In addition to the focus on prognosis and QOL, TCM pattern, meridian energy, and chemotherapy-related side effects of breast cancer patients with CHM, the safety of the CHMs taken during the period of adjuvant chemotherapy is also a major focus. Routine blood tests and liver and kidney function tests are registered at baseline, and the occurrence of any functional damage after taking CHM is evaluated at each follow-up visit. Moreover, tumor markers (carcinoembryonic antigen [CEA] and cancer antigen [CA15-3]) and routine image examinations (computed tomography and breast ultrasonography) are recorded to estimate whether an increased chance for tumor progression occurs in the CHM group. In addition, based on the CTCAE issued by the National Cancer Institute (NCI), all AEs including toxicity and side effects must be reported throughout the course of the study. In case of any serious AE occurring, experimental intervention should be ceased immediately and proper treatments must be provided. At the same time, the severity of the AE and the relationship with CHM should be evaluated.

Sample size calculation

The primary objective of the research is the 3-year DFS rate, which we used as the basis for the calculation of sample size. According to a relevant large-scale cohort study [21], the 3-year DFS rate of patients with early breast cancer after surgery is about 85%, and we expect it to increase to 95% with CHM treatment. The sample size for differences between two independent proportions was calculated by a G-Power (V.3.1) formula to ensure 80% power using a two-sided test with a significance level of α = 0.05. We need 141 participants in each cohort. Considering a projected dropout rate of 10%, the sample size of each cohort should be 155 and the total sample size should be 310.

Statistical analysis

All statistical analyses will be performed in SPSS version 17.0 (SPSS Inc., Chicago, IL, USA). Statistical significance will be defined as P < 0.05. Based on the data distribution, the measurement data will be analyzed by t test or the Mann–Whitney U test, and the counting data by the χ2 test or Fisher’s exact test. Kaplan–Meier survival analyses will be used with regard to the DFS, and the log-rank test will be used between the two cohort groups. Repeated measures analysis of variance (ANOVA) and linear mixed models will be used to evaluate the repeated measures such as QOL, TCM pattern, and MEAD related to breast cancer and to compare the differences between the two groups. Therapeutic efficiency will be analyzed using the data of the full analysis set (FAS) and per protocol set (PPS); safety evaluation will be based on the data of the safety analysis set (SS) for statistical analysis.

Discussion

The promising effects of TCM usage in the treatment of breast cancer have been progressively demonstrated. Previous studies have reported reduced patient mortality in those receiving combined TCM as compared to non-TCM users [22, 23]. A previous study found that CHM is helpful in both increasing tumor response during chemotherapy and improving QOL, and that it also has a partial effect in prolonging survival in patients with breast cancer [24]. Herb–drug interactions are the critical concern of clinicians, because the concomitant CHM may impact the efficacy of chemotherapy, which may lead to lost opportunities to overcome the disease [25]. Therefore, more powerful evidence is still needed to evaluate the association between CHM and the outcome of cancer treatment. We have presented the design of a prospective observational cohort study to evaluate the prognosis of adjuvant chemotherapy using CHM followed for up to 3 years for curatively early stage breast cancer. This study can provide objective evidence of TCM intervention in breast cancer treatment and also provide a reference on syndrome differentiation for TCM practitioners.

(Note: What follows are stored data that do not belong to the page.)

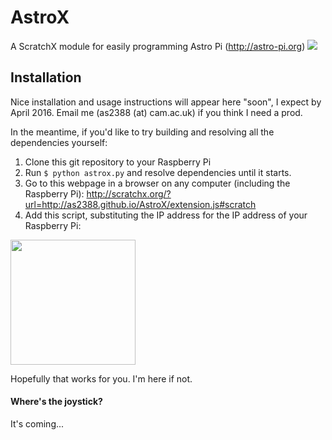 # AstroX
A ScratchX module for easily programming Astro Pi (http://astro-pi.org)
<img src="https://dl.dropboxusercontent.com/u/60694349/GitHub/AstroX/astrox-screen.png" />

## Installation
Nice installation and usage instructions will appear here "soon", I expect by April 2016. Email me (as2388 (at) cam.ac.uk) if you think I need a prod.

In the meantime, if you'd like to try building and resolving all the dependencies yourself:

1. Clone this git repository to your Raspberry Pi
2. Run ```$ python astrox.py``` and resolve dependencies until it starts.
3. Go to this webpage in a browser on any computer (including the Raspberry Pi): http://scratchx.org/?url=http://as2388.github.io/AstroX/extension.js#scratch
4. Add this script, substituting the IP address for the IP address of your Raspberry Pi:

<img width="200" src="https://dl.dropboxusercontent.com/u/60694349/GitHub/AstroX/astro-pi-hello-world.png" />

Hopefully that works for you. I'm here if not.

#### Where's the joystick?
It's coming...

TCM theory and practice dictate that a positive therapeutic response is dependent on proper syndrome differentiation. The pattern type is caused by different states of yin-yang and qi-blood, which are dynamic and are influenced by different disease courses. However, very few studies have described changes in TCM patterns during chemotherapy in cancer patients. Only one longitudinal study by Huang et al. speculated that patients with breast cancer continued to have yang deficiency through observing low meridian energy during a 3-month period of chemotherapy [26]. The relationship between TCM pattern type and meridian energy still needs to be clarified. Through this study, we will also understand the changes in the syndromes of patients before and after adjuvant chemotherapy to provide TCM clinicians with therapeutic guidelines. Meanwhile, it is possible to investigate whether there is an impact on the TCM pattern type and meridian energy after CHM intervention. This will improve not only the accuracy of syndrome differentiation but also the pertinence of CHM.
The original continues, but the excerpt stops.